このエントリーは、以下のエントリーの続きです。
文字おこし(3)『NHK ETV特集「ネットワークでつくる放射能汚染地図」〜福島原発事故から2ヶ月〜』
(文字おこし、続き)
「ないですよ。ただ、ネットで流れてるだけだと思いますけれどもね。例えばこういうふうに文科省から正式な文章で、こういうふうな数値になってますと、いうようなことはないですから、情報を提供はなかったです。うん。なかったです。はい。」
「そのことどう思われますか?」
「うんだから……どうなんですかね、ええ……その……責任の所在がもう寡少にあるのか、経産省にあるのか、あの……安全保安院にあるのか、それが一元化されていない、ですよね」
赤宇木集会所の人たちの中にはスクリーニングを受けた結果、基準値を超え、除染が必要になった人もいました。
文部科学省に取材したところ、地名を伏せていたのは風評が広がることを恐れたからということでした。
しかし、最も危険にさらされていることに、その危険を知らせることは最優先の課題だったはずです。
赤宇木は情報が届かない、穴ぼこのような場所でした。
文字「4月20日」
原発から27キロも離れた赤宇木で、なぜ高濃度の放射能汚染が続くのか。
4月下旬、岡野雅治さんが現地に向かい調査に乗り出すことになりました。
岡野さんが車に持ち込んだのはビデオカメラに撮った映像に、
刻々の放射線量と時間と位置が記録されるシステムです。
画面の下の方にあるバーグラフが放射線量の変化を表します。
更にこの映像には30秒ごとに記録されたスペクトル、つまりどのような放射性核種があるかが上乗せされます。
例えばこの赤い部分はセシウム134と137のピークです。
文字「4月21日」
岡野さんが、まず原発から8キロにある浪江町の中心部に向かいました。赤宇木の集会所にいた人々の自宅がある地区です。

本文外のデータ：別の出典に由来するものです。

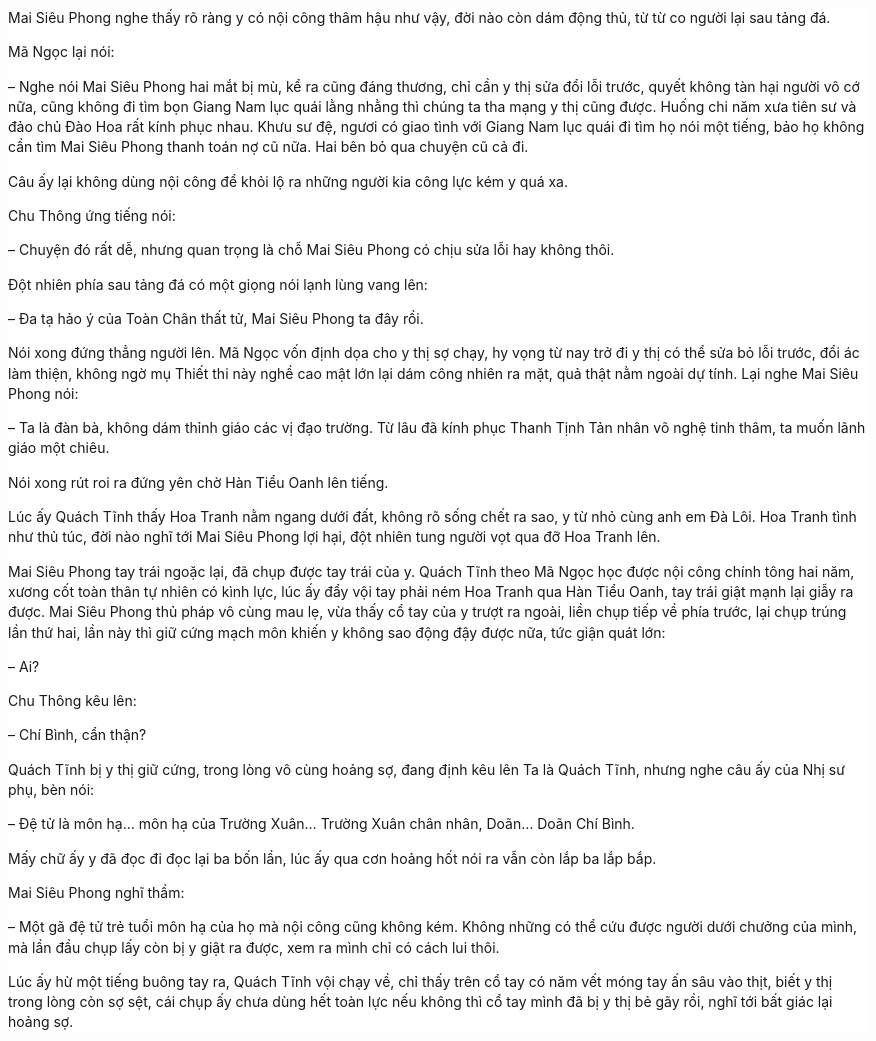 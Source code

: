 Mai Siêu Phong nghe thấy rõ ràng y có nội công thâm hậu như vậy, đời nào còn dám động thủ, từ từ co người lại sau tảng đá.

Mã Ngọc lại nói:

– Nghe nói Mai Siêu Phong hai mắt bị mù, kể ra cũng đáng thương, chỉ cần y thị sửa đổi lỗi trước, quyết không tàn hại người vô cớ nữa, cũng không đi tìm bọn Giang Nam lục quái lằng nhằng thì chúng ta tha mạng y thị cũng được. Huống chi năm xưa tiên sư và đảo chủ Đào Hoa rất kính phục nhau. Khưu sư đệ, ngươi có giao tình với Giang Nam lục quái đi tìm họ nói một tiếng, bảo họ không cần tìm Mai Siêu Phong thanh toán nợ cũ nữa. Hai bên bỏ qua chuyện cũ cả đi.

Câu ấy lại không dùng nội công để khỏi lộ ra những người kia công lực kém y quá xa.

Chu Thông ứng tiếng nói:

– Chuyện đó rất dễ, nhưng quan trọng là chỗ Mai Siêu Phong có chịu sửa lỗi hay không thôi.

Đột nhiên phía sau tảng đá có một giọng nói lạnh lùng vang lên:

– Đa tạ hảo ý của Toàn Chân thất tử, Mai Siêu Phong ta đây rồi.

Nói xong đứng thẳng người lên. Mã Ngọc vốn định dọa cho y thị sợ chạy, hy vọng từ nay trở đi y thị có thể sửa bỏ lỗi trước, đổi ác làm thiện, không ngờ mụ Thiết thi này nghề cao mật lớn lại dám công nhiên ra mặt, quả thật nằm ngoài dự tính. Lại nghe Mai Siêu Phong nói:

– Ta là đàn bà, không dám thỉnh giáo các vị đạo trường. Từ lâu đã kính phục Thanh Tịnh Tản nhân võ nghệ tinh thâm, ta muốn lãnh giáo một chiêu.

Nói xong rút roi ra đứng yên chờ Hàn Tiểu Oanh lên tiếng.

Lúc ấy Quách Tĩnh thấy Hoa Tranh nằm ngang dưới đất, không rõ sống chết ra sao, y từ nhỏ cùng anh em Đà Lôi. Hoa Tranh tình như thủ túc, đời nào nghĩ tới Mai Siêu Phong lợi hại, đột nhiên tung người vọt qua đỡ Hoa Tranh lên.

Mai Siêu Phong tay trái ngoặc lại, đã chụp được tay trái của y. Quách Tĩnh theo Mã Ngọc học được nội công chính tông hai năm, xương cốt toàn thân tự nhiên có kình lực, lúc ấy đẩy vội tay phải ném Hoa Tranh qua Hàn Tiểu Oanh, tay trái giật mạnh lại giẫy ra được. Mai Siêu Phong thủ pháp vô cùng mau lẹ, vừa thấy cổ tay của y trượt ra ngoài, liền chụp tiếp về phía trước, lại chụp trúng lần thứ hai, lần này thì giữ cứng mạch môn khiến y không sao động đậy được nữa, tức giận quát lớn:

– Ai?

Chu Thông kêu lên:

– Chí Bình, cẩn thận?

Quách Tĩnh bị y thị giữ cứng, trong lòng vô cùng hoảng sợ, đang định kêu lên Ta là Quách Tĩnh, nhưng nghe câu ấy của Nhị sư phụ, bèn nói:

– Đệ tử là môn hạ… môn hạ của Trường Xuân… Trường Xuân chân nhân, Doãn… Doãn Chí Bình.

Mấy chữ ấy y đã đọc đi đọc lại ba bốn lần, lúc ấy qua cơn hoảng hốt nói ra vẫn còn lắp ba lắp bắp.

Mai Siêu Phong nghĩ thầm:

– Một gã đệ tử trẻ tuổi môn hạ của họ mà nội công cũng không kém. Không những có thể cứu được người dưới chưởng của mình, mà lần đầu chụp lấy còn bị y giật ra được, xem ra mình chỉ có cách lui thôi.

Lúc ấy hừ một tiếng buông tay ra, Quách Tĩnh vội chạy về, chỉ thấy trên cổ tay có năm vết móng tay ấn sâu vào thịt, biết y thị trong lòng còn sợ sệt, cái chụp ấy chưa dùng hết toàn lực nếu không thì cổ tay mình đã bị y thị bẻ gãy rồi, nghĩ tới bất giác lại hoảng sợ.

事故後、避難の指示が出され、地震の傷跡もそのままに無人となっています。
驚いたことに映像の中の線量計は、思ったほど触れません。
JR常磐線浪江駅。ここで測定された放射線量は、1時間あたり1マイクロシーベルト、同じ時期の赤宇木地区のおよそ20分の1です。
岡野さんが、アスファルトの多い町中では、放射能が雨などで洗い流され放射線量は下がりやすいと言います。
「大体0.8マイクロから1マイクロの間ですから、かなり線量としては低いですねえ。こんなに近いところでこんなに低くなってるというのは想像してなかったです。」
浪江の中心部と赤宇木地区を結ぶ、国道114号線を走ってみました。
街中では放射線の値は大きく有りません。
やがて道路は緩やかな勾配を登りながら、川に沿ってできた谷間に入っていきます。
20キロ圏を出たあたりから線量が上がり始め、バーグラフは振り切れました。スペクトルは表示されなくなります。
「30マイクロを振り切れましたね。40マイクロから、いや40マイクロですね。先生の、鳴りっ放しということですねえ。」
「ピーっていっちゃってるからこれもうオーバーフローと。バーグラフは生きてるけどねえ。」
「高いですね。やっぱり20キロ圏超えたあたりから40マイクロっていうのはやっぱり高いと思いますよ。」
「原発前が70マイクロマイクロシーベルト、パーアワーですねでその半分以上の地点が、あのー、40マイクロですからねえ。」
20キロ圏内が立ち入り禁止になる前日だったため、荷物を取りに自宅に帰る避難民の車が目立ちます。
これは岡野さんの装置が記録した、この谷の汚染状況です。
20キロにも渡り高濃度の放射能が沈着していることがわかります。
岡野さんは川沿いの谷間では天候の変化が激しいことと関係したのではないかと見ています。
3月12日の1号機の爆発後、風は北向きに吹いていました。
14日の3号機の爆発後南向きに変わり放射能はいわき、東京方面に向かいました。
15日朝6時の2号機の爆発後、風向きは北西に変わり福島市では午後5時に放射線量は急上昇します。赤宇木を襲った放射能はこの風に運ばれたと思われます。
15日、夜半の冷え込みで谷には雪が振りました。狭い谷間に滞留していた放射能は雪に補足されて地表に落ち、土壌や植物に吸着されていきます。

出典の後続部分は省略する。